December 23, 2013

“Making is a stance toward learning”: Sylvia Libow Martinez

Category: Educational Practice
2 young kids focusing closely on iphone

Messing with Makey-Makey, tinkering with Arduino, building robots or creating wearable art are not primarily about teaching electronic skills, problem-solving, or technological literacy – although those can be benefits of the maker revolution in education. Messing, tinkering, building projects that actually interest learners is about developing skills of autonomous learning, cultivating an appreciation for and fluency in using learning communities and experienced guides, and practice at thinking big.

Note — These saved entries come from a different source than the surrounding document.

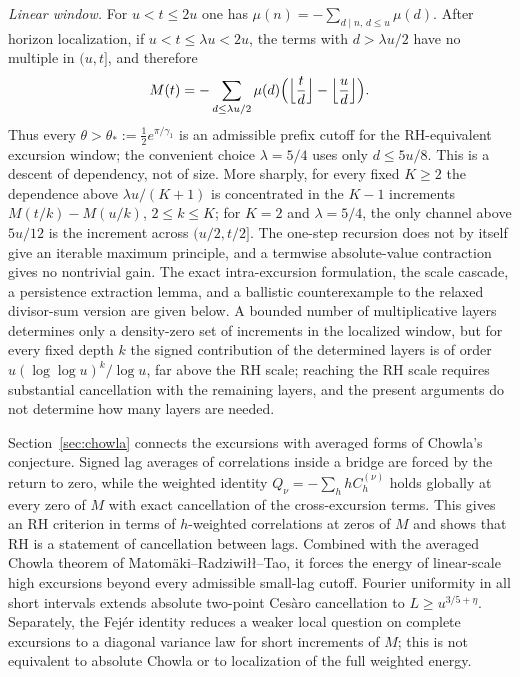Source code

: \documentclass[11pt]{amsart}
\numberwithin{equation}{section}
\theoremstyle{plain}
\theoremstyle{definition}
\theoremstyle{remark}
\begin{document}
\smallskip\noindent\emph{Linear window.} For $u<t\le2u$ one has
$\mu(n)=-\sum_{d\mid n,\,d\le u}\mu(d)$.  After horizon localization,
if $u<t\le\lambda u<2u$, the terms with $d>\lambda u/2$ have no multiple
in $(u,t]$, and therefore
\[
M(t)=-\sum_{d\le\lambda u/2}\mu(d)
\Bigl(\Bigl\lfloor\frac td\Bigr\rfloor-\Bigl\lfloor\frac ud\Bigr\rfloor\Bigr).
\]
Thus every $\theta>\theta_*:=\frac12e^{\pi/\gamma_1}$ is an admissible
prefix cutoff for the RH-equivalent excursion window; the convenient choice
$\lambda=5/4$ uses only $d\le5u/8$.  This is a descent of dependency, not
of size.  More sharply, for every fixed $K\ge2$ the dependence above
$\lambda u/(K+1)$ is concentrated in the $K-1$ increments
$M(t/k)-M(u/k)$, $2\le k\le K$; for $K=2$ and $\lambda=5/4$, the only channel
above $5u/12$ is the increment across $(u/2,t/2]$.  The one-step recursion
does not by itself give an iterable maximum principle, and a termwise
absolute-value contraction gives no nontrivial gain.  The exact
intra-excursion formulation, the scale cascade, a persistence extraction
lemma, and a ballistic counterexample to the relaxed divisor-sum version are
given below. A bounded number of multiplicative layers determines only a
density-zero set of increments in the localized window, but for every fixed
depth $k$ the signed contribution of the determined layers is of order
$u(\log\log u)^k/\log u$, far above the RH scale; reaching the RH scale
requires substantial cancellation with the remaining layers, and the present
arguments do not determine how many layers are needed.

Section~\ref{sec:chowla} connects the excursions with averaged forms of
Chowla's conjecture. Signed lag averages of correlations inside a bridge are
forced by the return to zero, while the weighted identity
$Q_\nu=-\sum_hhC^{(\nu)}_h$ holds globally at every zero of $M$ with exact
cancellation of the cross-excursion terms. This gives an RH criterion in
terms of $h$-weighted correlations at zeros of $M$ and shows that RH is a
statement of cancellation between lags. Combined with the averaged Chowla theorem of Matom\"aki--Radziwi\l\l--Tao, it forces the energy of linear-scale high excursions beyond every admissible small-lag cutoff. Fourier uniformity in all short intervals extends absolute two-point Ces\`aro cancellation to $L\ge u^{3/5+\eta}$. Separately, the Fej\'er identity reduces a weaker local question on complete excursions to a diagonal variance law for short increments of $M$; this is not equivalent to absolute Chowla or to localization of the full weighted energy.
\end{document}
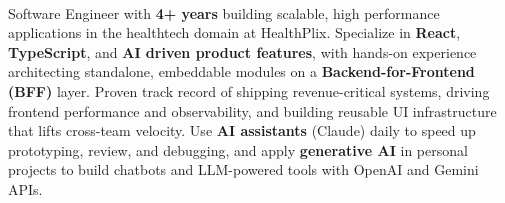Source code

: \\
Software Engineer with \textbf{4+ years} building scalable, high performance applications in the healthtech domain at HealthPlix. 
Specialize in \textbf{React}, \textbf{TypeScript}, and \textbf{AI driven product features}, 
with hands-on experience architecting standalone, embeddable modules on a \textbf{Backend-for-Frontend (BFF)} layer. 
Proven track record of shipping revenue-critical systems, driving frontend performance and observability, and building reusable UI infrastructure that lifts cross-team velocity. 
Use \textbf{AI assistants} (Claude) daily to speed up prototyping, review, and debugging, and apply \textbf{generative AI} in personal projects to build chatbots and LLM-powered tools with OpenAI and Gemini APIs.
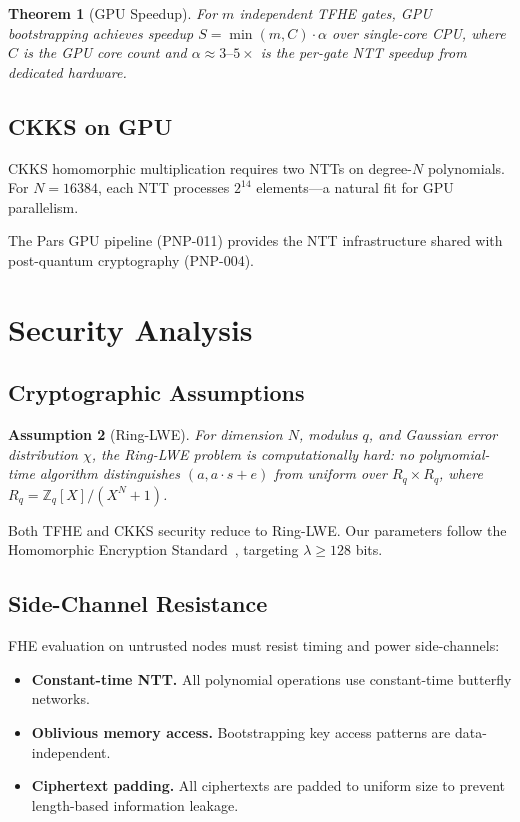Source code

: \documentclass[11pt,a4paper]{article}
\newtheorem{theorem}{Theorem}[section]
\newtheorem{assumption}[theorem]{Assumption}
\begin{document}
\begin{theorem}[GPU Speedup]
    For $m$ independent TFHE gates, GPU bootstrapping achieves speedup
    $S = \min(m, C) \cdot \alpha$ over single-core CPU, where $C$ is
    the GPU core count and $\alpha \approx 3\text{--}5\times$ is the
    per-gate NTT speedup from dedicated hardware.
\end{theorem}

\subsection{CKKS on GPU}

CKKS homomorphic multiplication requires two NTTs on degree-$N$
polynomials.  For $N = 16384$, each NTT processes $2^{14}$ elements---a
natural fit for GPU parallelism.

The Pars GPU pipeline (PNP-011) provides the NTT infrastructure shared
with post-quantum cryptography (PNP-004).

\section{Security Analysis}
\label{sec:security}

\subsection{Cryptographic Assumptions}

\begin{assumption}[Ring-LWE]
    For dimension $N$, modulus $q$, and Gaussian error distribution
    $\chi$, the Ring-LWE problem is computationally hard: no
    polynomial-time algorithm distinguishes $(a, a \cdot s + e)$ from
    uniform over $R_q \times R_q$, where $R_q = \mathbb{Z}_q[X]/(X^N+1)$.
\end{assumption}

Both TFHE and CKKS security reduce to Ring-LWE.  Our parameters follow
the Homomorphic Encryption Standard~\cite{hes2018}, targeting $\lambda
\geq 128$ bits.

\subsection{Side-Channel Resistance}

FHE evaluation on untrusted nodes must resist timing and power
side-channels:

\begin{itemize}
    \item \textbf{Constant-time NTT.}  All polynomial operations use
    constant-time butterfly networks.
    \item \textbf{Oblivious memory access.}  Bootstrapping key access
    patterns are data-independent.
    \item \textbf{Ciphertext padding.}  All ciphertexts are padded to
    uniform size to prevent length-based information leakage.
\end{itemize}
\end{document}
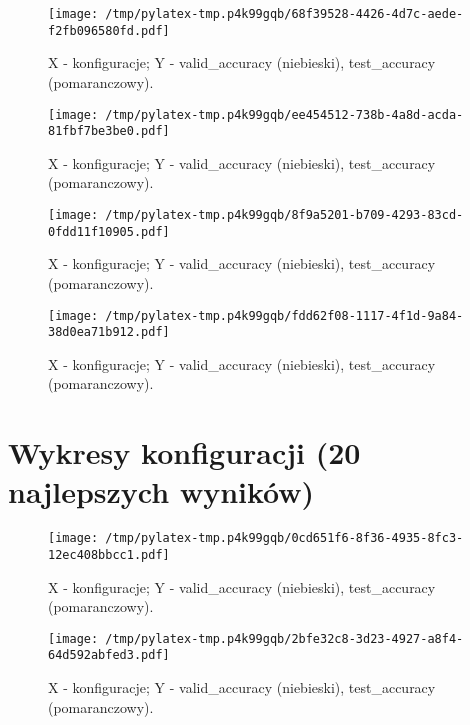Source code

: \documentclass{article}%
\begin{document}
%
\newpage%


\begin{figure}[h]%
\centering%
\texttt{[image: /tmp/pylatex-tmp.p4k99gqb/68f39528-4426-4d7c-aede-f2fb096580fd.pdf]}%
\caption{X {-} konfiguracje; Y {-} valid\_accuracy (niebieski), test\_accuracy (pomaranczowy).}%
\end{figure}

%
\newpage%


\begin{figure}[h]%
\centering%
\texttt{[image: /tmp/pylatex-tmp.p4k99gqb/ee454512-738b-4a8d-acda-81fbf7be3be0.pdf]}%
\caption{X {-} konfiguracje; Y {-} valid\_accuracy (niebieski), test\_accuracy (pomaranczowy).}%
\end{figure}

%
\newpage%


\begin{figure}[h]%
\centering%
\texttt{[image: /tmp/pylatex-tmp.p4k99gqb/8f9a5201-b709-4293-83cd-0fdd11f10905.pdf]}%
\caption{X {-} konfiguracje; Y {-} valid\_accuracy (niebieski), test\_accuracy (pomaranczowy).}%
\end{figure}

%
\newpage%


\begin{figure}[h]%
\centering%
\texttt{[image: /tmp/pylatex-tmp.p4k99gqb/fdd62f08-1117-4f1d-9a84-38d0ea71b912.pdf]}%
\caption{X {-} konfiguracje; Y {-} valid\_accuracy (niebieski), test\_accuracy (pomaranczowy).}%
\end{figure}

%
\newpage

%
\section{Wykresy konfiguracji (20 najlepszych wyników)}%
\label{sec:Wykresykonfiguracji(20najlepszychwynikw)}%


\begin{figure}[h]%
\centering%
\texttt{[image: /tmp/pylatex-tmp.p4k99gqb/0cd651f6-8f36-4935-8fc3-12ec408bbcc1.pdf]}%
\caption{X {-} konfiguracje; Y {-} valid\_accuracy (niebieski), test\_accuracy (pomaranczowy).}%
\end{figure}

%
\newpage%


\begin{figure}[h]%
\centering%
\texttt{[image: /tmp/pylatex-tmp.p4k99gqb/2bfe32c8-3d23-4927-a8f4-64d592abfed3.pdf]}%
\caption{X {-} konfiguracje; Y {-} valid\_accuracy (niebieski), test\_accuracy (pomaranczowy).}%
\end{figure}
\end{document}
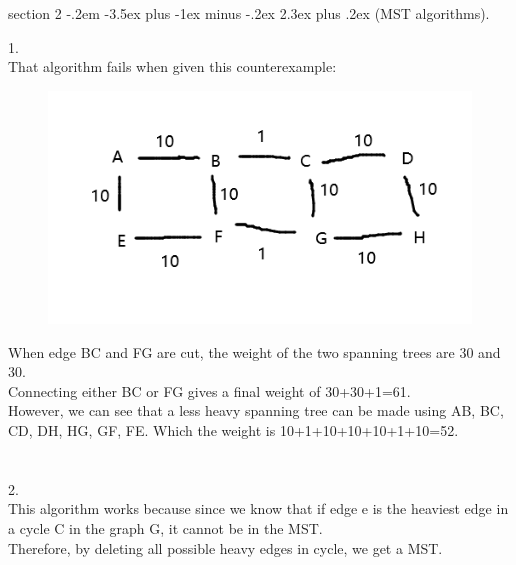 \documentclass{article}
\makeatletter
\newenvironment{problem}{\@startsection
       {section}
       {2}
       {-.2em}
       {-3.5ex plus -1ex minus -.2ex}
       {2.3ex plus .2ex}
       {\pagebreak[3]%
       \large\bf\noindent{Problem }
       }
       }
\makeatother
\begin{document}
\newpage

\begin{problem}{(MST algorithms).}

1. \\
That algorithm fails when given this counterexample:\\

\begin{figure}[h]
  \includegraphics{p1ce.png}
\end{figure}

When edge BC and FG are cut, the weight of the two spanning trees are 30 and 30.\\
Connecting either BC or FG gives a final weight of 30+30+1=61.\\
However, we can see that a less heavy spanning tree can be made using AB, BC, CD, DH, HG, GF, FE. Which the weight is 10+1+10+10+10+1+10=52.\\
\\ \hspace*{\fill} \\
2. \\
This algorithm works because since we know that if edge e is the heaviest edge in a cycle C in the graph G, it cannot be in the MST.\\
Therefore, by deleting all possible heavy edges in cycle, we get a MST.

\end{problem}
\end{document}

“Making is a stance toward learning that puts the learner at the center of the educational process,” is how Sylvia Libow Martinez and Gary Stager put it in their book, Invent to Learn: Making, Tinkering, and Engineering in the Classroom. Relatively inexpensive but powerful tools and materials – Arduino costs around $20, a Makey-Makey kit is $50 – make tinkering attractive in a way that brings constructionist theories to life. When I asked Martinez to connect constructionist learning theory with the tinkering she and Stager advocate, she explained that: “Seymour Papert demonstrated how computer-based tools can create experiences that amplify learning by leveraging learners’ innate interests and asserted that the learning students construct in their heads can be enhanced by what they make with their hands, especially if those objects are sharable and learners care about them.”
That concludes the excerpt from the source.